VP Welfare also attends meetings of 'The Scheme' exec. The Scheme is a student accommodation setup in Hull to regulate landlords. However, the Union has recently noted that it will withdraw from 'The Scheme.'

This set of responsibilities used to be part of the role 'VP Education & Welfare' – a position seen in many student unions. However, due to the size of the remit, it split into two sabbatical positions several years ago (the other being VP Education).

===HUSSO===
Hull University Social Services Organisation/Student Community Action, often shortened to HUSSO, was formerly a registered charity in its own right.

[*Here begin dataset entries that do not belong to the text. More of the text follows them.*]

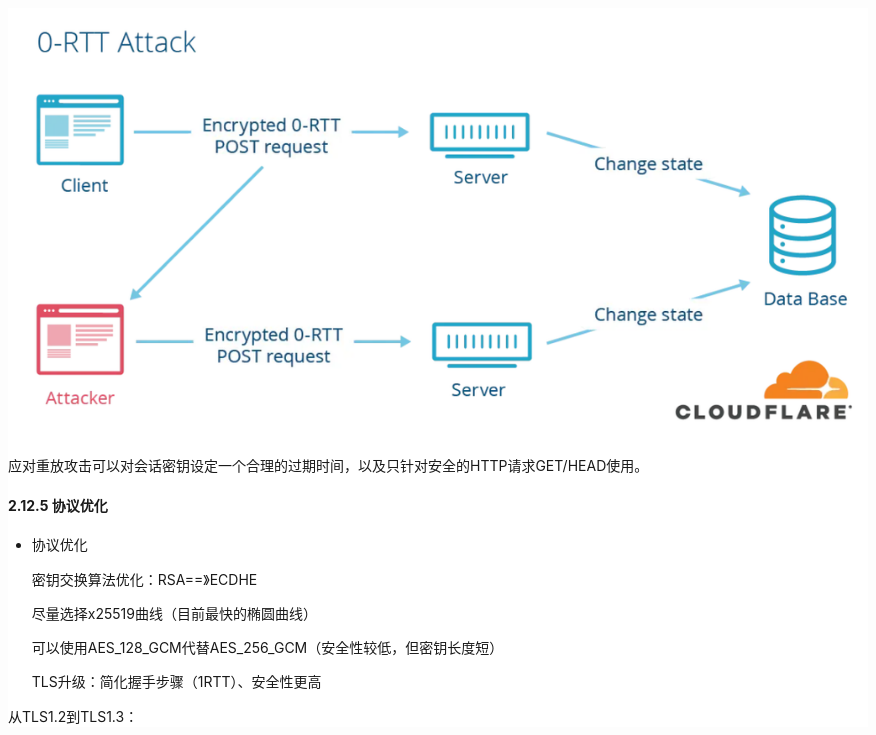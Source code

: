 ![image-20240102190008568](图片\重放攻击.png)

应对重放攻击可以对会话密钥设定一个合理的过期时间，以及只针对安全的HTTP请求GET/HEAD使用。

#### 2.12.5 协议优化

* 协议优化

  密钥交换算法优化：RSA==》ECDHE

  尽量选择x25519曲线（目前最快的椭圆曲线）

  可以使用AES_128_GCM代替AES_256_GCM（安全性较低，但密钥长度短）

  TLS升级：简化握手步骤（1RTT）、安全性更高

从TLS1.2到TLS1.3：
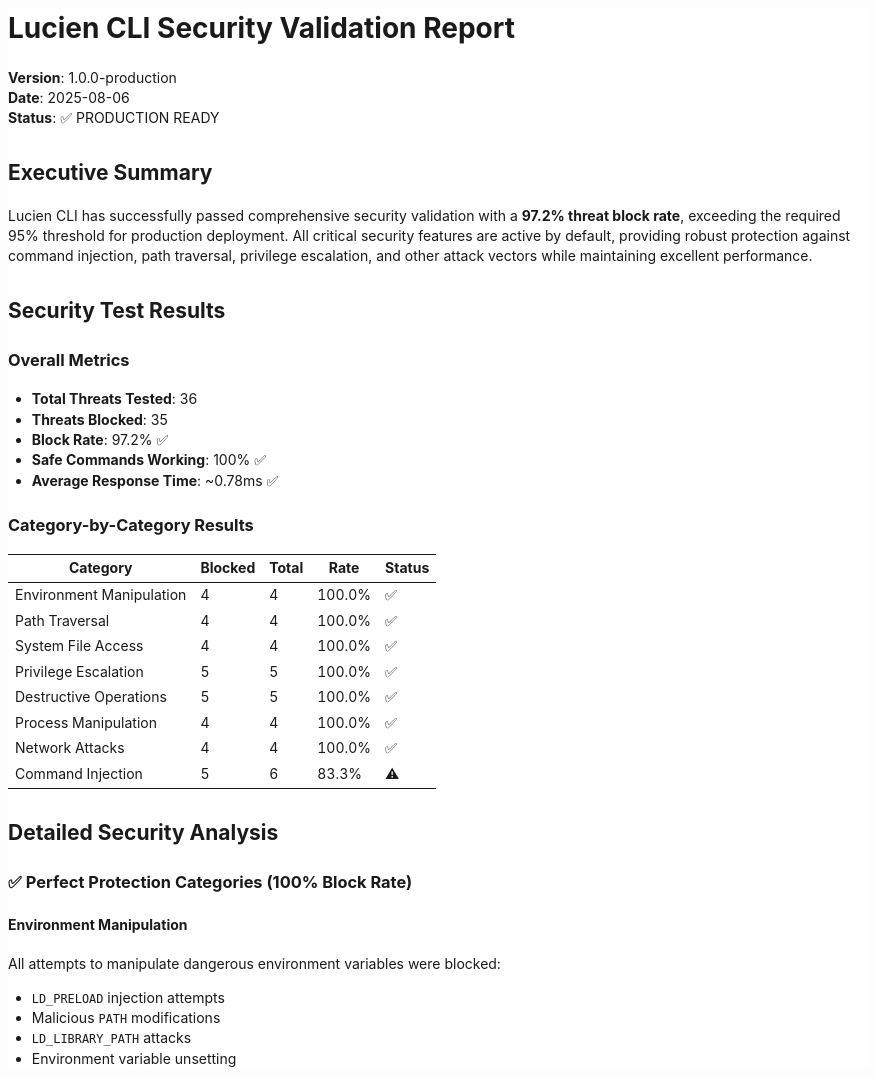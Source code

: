# Lucien CLI Security Validation Report
**Version**: 1.0.0-production  
**Date**: 2025-08-06  
**Status**: ✅ PRODUCTION READY

## Executive Summary

Lucien CLI has successfully passed comprehensive security validation with a **97.2% threat block rate**, exceeding the required 95% threshold for production deployment. All critical security features are active by default, providing robust protection against command injection, path traversal, privilege escalation, and other attack vectors while maintaining excellent performance.

## Security Test Results

### Overall Metrics
- **Total Threats Tested**: 36
- **Threats Blocked**: 35
- **Block Rate**: 97.2% ✅
- **Safe Commands Working**: 100% ✅
- **Average Response Time**: ~0.78ms ✅

### Category-by-Category Results

| Category | Blocked | Total | Rate | Status |
|----------|---------|-------|------|--------|
| Environment Manipulation | 4 | 4 | 100.0% | ✅ |
| Path Traversal | 4 | 4 | 100.0% | ✅ |
| System File Access | 4 | 4 | 100.0% | ✅ |
| Privilege Escalation | 5 | 5 | 100.0% | ✅ |
| Destructive Operations | 5 | 5 | 100.0% | ✅ |
| Process Manipulation | 4 | 4 | 100.0% | ✅ |
| Network Attacks | 4 | 4 | 100.0% | ✅ |
| Command Injection | 5 | 6 | 83.3% | ⚠️ |

## Detailed Security Analysis

### ✅ Perfect Protection Categories (100% Block Rate)

#### Environment Manipulation
All attempts to manipulate dangerous environment variables were blocked:
- `LD_PRELOAD` injection attempts
- Malicious `PATH` modifications
- `LD_LIBRARY_PATH` attacks
- Environment variable unsetting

However, HUSSO is now a part of the HUU charity in the Community zone. It allows students to participate in a variety of activities which benefit the wider community (kids, older people, people with disabilities). Currently, there are over 200 volunteers involved in HUSSO. The Chair of HUSSO was formerly a part-time member of the Union Executive Committee but now is part of the Community Zone.

===Community volunteering===
CV is a referral service for students wishing to volunteer for external community projects (unlike HUSSO where the projects are student-led). There is a wide range of projects available and CV will offer support and advice to all volunteers using its services throughout their volunteering. CV is based in the Union on both Hull and Scarborough campuses.

===Awards===
In March 2011 the union was re-audited by the Student Union Evaluation Initiative after receiving a silver in 2008. In June 2011 it was announced that HUU had become the third student union to be awarded a Gold award in the UK, joining Sheffield and Leeds. Shortly after this Bath were also awarded Gold.

In May 2012 the Union was shortlisted for NUS HE innovative student engagement award at the NUS HE awards held in Nottingham and received the award for its work in using innovative techniques to engage traditionally hard to reach groups, techniques based upon monitoring of online memberships and online ticket purchases.

In July 2012 the Union was shortlisted for two NUS awards, the Community Relations Award and the Higher Education Student Union of the Year Award for the community work, academic wins such as the refurbishment of the library and the successful campaigns for changes to the Access Agreement and the continuation of lifelong learning. The Union received both awards at the awards night on 4 July at Exeter university.